> **Records for the exercise**
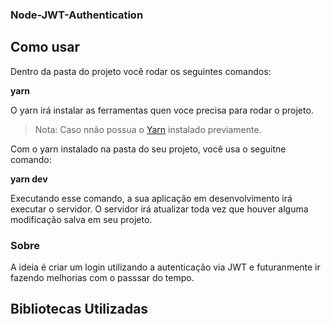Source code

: ### Node-JWT-Authentication


## Como usar
Dentro da pasta do projeto você rodar os seguintes comandos:

**yarn**

O yarn irá instalar as ferramentas quen voce precisa para rodar o projeto.

> Nota: Caso nnão possua o [Yarn](https://classic.yarnpkg.com/lang/en/) instalado previamente.

Com o yarn instalado na pasta do seu projeto, você usa o seguitne comando:

**yarn dev**

Executando esse comando, a sua aplicação em desenvolvimento irá executar o servidor. O servidor irá atualizar toda vez que houver alguma modificação salva em seu projeto.


### Sobre
A ideia é criar um login utilizando a autenticação via JWT e futuranmente ir fazendo melhorias com o passsar do tempo.

## Bibliotecas Utilizadas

> **Prompt**
Set down only these lines, exactly: the line containing "Nota: Caso nnão" and each line after it, through the end of the listing.

> **Result for this exercise**
> Nota: Caso nnão possua o [Yarn](https://classic.yarnpkg.com/lang/en/) instalado previamente.

Com o yarn instalado na pasta do seu projeto, você usa o seguitne comando:

**yarn dev**

Executando esse comando, a sua aplicação em desenvolvimento irá executar o servidor. O servidor irá atualizar toda vez que houver alguma modificação salva em seu projeto.


### Sobre
A ideia é criar um login utilizando a autenticação via JWT e futuranmente ir fazendo melhorias com o passsar do tempo.

## Bibliotecas Utilizadas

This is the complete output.